Consider the aspects of data use and ownership that will be important to the fintech during the course of the service arrangement, and whether it would be appropriate to have the FI provide a licence to use the data rather than ownership rights over the data. In most cases, licensing is an appropriate approach, as fintechs generally do not need to own the data to achieve their objectives, and the parties have the ability to draft the licence rights broadly or narrowly based on their preferences and needs.
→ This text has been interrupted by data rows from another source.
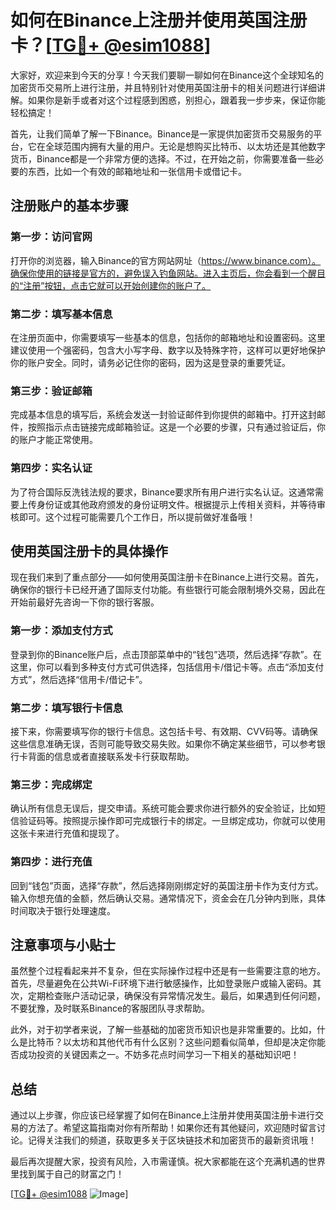 # 如何在Binance上注册并使用英国注册卡？[[TG💪+ @esim1088](https://t.me/s/esim1088)]

大家好，欢迎来到今天的分享！今天我们要聊一聊如何在Binance这个全球知名的加密货币交易所上进行注册，并且特别针对使用英国注册卡的相关问题进行详细讲解。如果你是新手或者对这个过程感到困惑，别担心，跟着我一步步来，保证你能轻松搞定！

首先，让我们简单了解一下Binance。Binance是一家提供加密货币交易服务的平台，它在全球范围内拥有大量的用户。无论是想购买比特币、以太坊还是其他数字货币，Binance都是一个非常方便的选择。不过，在开始之前，你需要准备一些必要的东西，比如一个有效的邮箱地址和一张信用卡或借记卡。

## 注册账户的基本步骤

### 第一步：访问官网

打开你的浏览器，输入Binance的官方网站网址（https://www.binance.com）。确保你使用的链接是官方的，避免误入钓鱼网站。进入主页后，你会看到一个醒目的“注册”按钮，点击它就可以开始创建你的账户了。

### 第二步：填写基本信息

在注册页面中，你需要填写一些基本的信息，包括你的邮箱地址和设置密码。这里建议使用一个强密码，包含大小写字母、数字以及特殊字符，这样可以更好地保护你的账户安全。同时，请务必记住你的密码，因为这是登录的重要凭证。

### 第三步：验证邮箱

完成基本信息的填写后，系统会发送一封验证邮件到你提供的邮箱中。打开这封邮件，按照指示点击链接完成邮箱验证。这是一个必要的步骤，只有通过验证后，你的账户才能正常使用。

### 第四步：实名认证

为了符合国际反洗钱法规的要求，Binance要求所有用户进行实名认证。这通常需要上传身份证或其他政府颁发的身份证明文件。根据提示上传相关资料，并等待审核即可。这个过程可能需要几个工作日，所以提前做好准备哦！

## 使用英国注册卡的具体操作

现在我们来到了重点部分——如何使用英国注册卡在Binance上进行交易。首先，确保你的银行卡已经开通了国际支付功能。有些银行可能会限制境外交易，因此在开始前最好先咨询一下你的银行客服。

### 第一步：添加支付方式

登录到你的Binance账户后，点击顶部菜单中的“钱包”选项，然后选择“存款”。在这里，你可以看到多种支付方式可供选择，包括信用卡/借记卡等。点击“添加支付方式”，然后选择“信用卡/借记卡”。

### 第二步：填写银行卡信息

接下来，你需要填写你的银行卡信息。这包括卡号、有效期、CVV码等。请确保这些信息准确无误，否则可能导致交易失败。如果你不确定某些细节，可以参考银行卡背面的信息或者直接联系发卡行获取帮助。

### 第三步：完成绑定

确认所有信息无误后，提交申请。系统可能会要求你进行额外的安全验证，比如短信验证码等。按照提示操作即可完成银行卡的绑定。一旦绑定成功，你就可以使用这张卡来进行充值和提现了。

### 第四步：进行充值

回到“钱包”页面，选择“存款”，然后选择刚刚绑定好的英国注册卡作为支付方式。输入你想充值的金额，然后确认交易。通常情况下，资金会在几分钟内到账，具体时间取决于银行处理速度。

## 注意事项与小贴士

虽然整个过程看起来并不复杂，但在实际操作过程中还是有一些需要注意的地方。首先，尽量避免在公共Wi-Fi环境下进行敏感操作，比如登录账户或输入密码。其次，定期检查账户活动记录，确保没有异常情况发生。最后，如果遇到任何问题，不要犹豫，及时联系Binance的客服团队寻求帮助。

此外，对于初学者来说，了解一些基础的加密货币知识也是非常重要的。比如，什么是比特币？以太坊和其他代币有什么区别？这些问题看似简单，但却是决定你能否成功投资的关键因素之一。不妨多花点时间学习一下相关的基础知识吧！

## 总结

通过以上步骤，你应该已经掌握了如何在Binance上注册并使用英国注册卡进行交易的方法了。希望这篇指南对你有所帮助！如果你还有其他疑问，欢迎随时留言讨论。记得关注我们的频道，获取更多关于区块链技术和加密货币的最新资讯哦！

最后再次提醒大家，投资有风险，入市需谨慎。祝大家都能在这个充满机遇的世界里找到属于自己的财富之门！

[[TG💪+ @esim1088](https://t.me/s/esim1088) ![Image](https://i.postimg.cc/4NQfJmqS/Snipaste-2025-05-13-00-14-12.png)]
Fintechs should also consider the regulatory frameworks that may apply to certain types of data, and that will impose obligations on the fintech or the FI (e.g., required safeguards for and restrictions on the collection, use, disclosure or transfer of personal information of customers or employees; financial and trading data reporting requirements; and other requirements related to data loss detection and prevention and cyber incidents). It is critical for a fintech to design its policies and services with data management best practices in mind; for example, only collect and use the data that is needed and for which it has all required consents, use aggregation and anonymization, limit data retention, and have data destruction and disposal plans in place.
FIs are continuing to show interest in acquiring technology innovations, and the sector has gained experience and comfort in this space. FI teams are now more familiar with the risks and rewards of undertaking service arrangements with fintechs and are showing greater flexibility and openness to deviating from traditional arrangements by using short-form agreements, pilot programs and sandboxes. Many FIs now have special affiliates or divisions dedicated to agile technology projects and are coming to terms with cloud computing. Meanwhile, the open-banking movement, greater adoption of artificial intelligence and payment reform are all on the horizon. By understanding the interests of their two (often vastly) differing businesses, cultures and requirements, fintechs and FIs can conduct smoother negotiations and achieve mutually beneficial business collaborations.